In Canada, issues have arisen that challenge the relationship between religious and secular society, and raise questions about the nature of Canadian multiculturalism. While these issues reinforce the importance of protecting minority religious rights, in some cases they demonstrate how, for some, assertions of religious freedom can lead to dysfunctional consequences.
Recently, the notion of reasonable accommodation came to public attention in the province of Quebec as a societal response to issues of minority religious assertions. In one example, chassidic Jews objected to the public visibility of women exercising in a fitness facility. In response to religious sensibilities, the facility voluntarily covered its windows.
As in this case, most of the instances that have given rise to the discussion of reasonable accommodation have been settled through voluntary measures. However, some issues need to be resolved through the courts. For example, the objection raised by Hutterites in Alberta to mandatory photographs on drivers’ licences will shortly be heard by the Supreme Court of Canada.
In response to this debate, the Quebec government created the ill-conceived Bouchard/Taylor Commission on reasonable accommodation. The commission has recently completed its hearings and will be reporting in March 2008. The work of the commission, however, has lead to two unfortunate consequences.
First, it conducted some of its hearings through a series of “town hall” meetings that, like radio phone-in shows, encouraged participants to vet bigoted views without restraint. Many of those views reflected anti-immigration attitudes akin to those in to the now-famous L’Herouxville code of conduct for newcomers.
Secondly, the proposals made in response to the commission by some Quebec political parties raise some concerns. For example, the Quebec government has proposed and has begun the process of amending the Quebec Charter of Rights granting primacy of one right over another. More specifically, it will create a hierarchy of rights, giving priority to gender equality over freedom of religion. Some Jewish organizations have opposed this measure.
In addition, the Quebec Liberal party proposed that, as part of the immigration process, newcomers be required to sign a “moral commitment” to the province’s core values.
Most recently, the Parti Québécois has suggested that the Quebec Charter of Rights be amended to permit the courts to protect and promote Quebec culture. It also advocates the promotion of Christian tradition by the display of symbols, like the crucifix, in state institutions.
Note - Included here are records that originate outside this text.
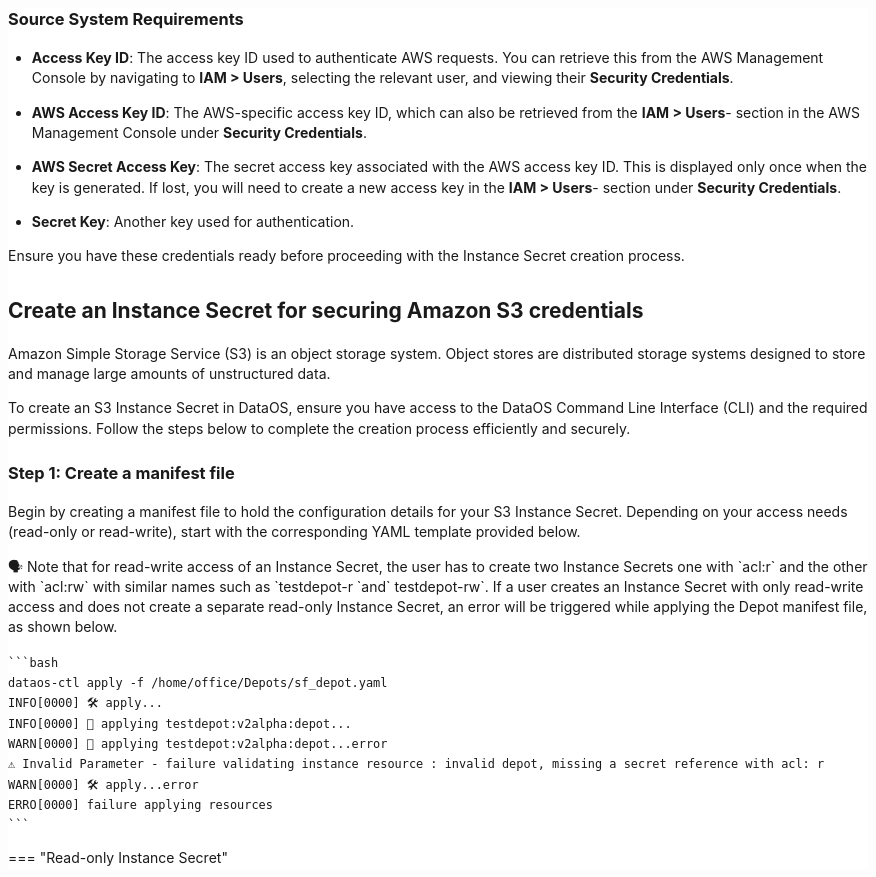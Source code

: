 ### **Source System Requirements**

- **Access Key ID**: The access key ID used to authenticate AWS requests. You can retrieve this from the AWS Management Console by navigating to **IAM > Users**, selecting the relevant user, and viewing their **Security Credentials**.

- **AWS Access Key ID**: The AWS-specific access key ID, which can also be retrieved from the  **IAM > Users**- section in the AWS Management Console under  **Security Credentials**.

- **AWS Secret Access Key**: The secret access key associated with the AWS access key ID. This is displayed only once when the key is generated. If lost, you will need to create a new access key in the **IAM > Users**- section under  **Security Credentials**.

- **Secret Key**: Another key used for authentication.

Ensure you have these credentials ready before proceeding with the Instance Secret creation process.

## Create an Instance Secret for securing Amazon S3 credentials

Amazon Simple Storage Service (S3) is an object storage system. Object stores are distributed storage systems designed to store and manage large amounts of unstructured data.

To create an S3 Instance Secret in DataOS, ensure you have access to the DataOS Command Line Interface (CLI) and the required permissions. Follow the steps below to complete the creation process efficiently and securely.

### **Step 1: Create a manifest file**

Begin by creating a manifest file to hold the configuration details for your S3 Instance Secret. Depending on your access needs (read-only or read-write), start with the corresponding YAML template provided below.

<aside class="callout">
🗣️ Note that for read-write access of an  Instance Secret, the user has to create two Instance Secrets one with `acl:r` and the other with `acl:rw` with similar names such as `testdepot-r `and` testdepot-rw`. If a user creates an Instance Secret with only read-write access and does not create a separate read-only Instance Secret, an error will be triggered while applying the Depot manifest file, as shown below.

    ```bash
    dataos-ctl apply -f /home/office/Depots/sf_depot.yaml
    INFO[0000] 🛠 apply...                                   
    INFO[0000] 🔧 applying testdepot:v2alpha:depot...        
    WARN[0000] 🔧 applying testdepot:v2alpha:depot...error   
    ⚠️ Invalid Parameter - failure validating instance resource : invalid depot, missing a secret reference with acl: r
    WARN[0000] 🛠 apply...error                              
    ERRO[0000] failure applying resources
    ```
</aside>

=== "Read-only Instance Secret"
Ironically, rather than developing a legal formula to deal with issues of reasonable accommodation, the commission’s work to date promotes majoritarian values and predictably will result in diminished accommodation for minority religious beliefs and practices.
Over the past two years, policy-makers have wrestled with the issue of the role of religious law in an otherwise secular society. Specifically, this matter arose in the context of a proposed amendment to Ontario’s Arbitration Act. This amendment would have allowed the use of sharia, or Islamic law, to deal with primarily matrimonial issues. After much discussion, the Ontario Government chose to disallow the use of all religious law in any formal proceedings. This, however, has not precluded the private use of sharia, Halachah or any religious law by those who strongly adhere to religious legal dictates.
In a recent decision, the Supreme Court of Canada (Bruker vs. Marcovitz) dealt specifically with issues of Jewish halachic law involving the withholding of a get and other related matters. What is most significant in this case is that religious law is subject to the review and scrutiny of our domestic courts. In fact, despite his reliance on Halachah, the husband argued that his rights were infringed under the Quebec Charter of Rights.
Although the argument did not succeed, this case underscores that religious law is itself subject to regular domestic law.
Moreover, the majority of the Supreme Court of Canada held that Canada rightly prides itself on its evolutionary tolerance for diversity and pluralism. This journey has included a growing appreciation for multiculturalism, including the recognition that ethnic, religious or cultural differences will be acknowledged and respected. However, not all differences are compatible with Canada’s fundamental values and, accordingly, not all barriers to their expression are arbitrary.
As a society that is vibrant, multicultural and secular, we must strike a delicate balance. While we must respect and accommodate differences, we must also recognize the competing values that reflect the principles of equality and justice applicable to all.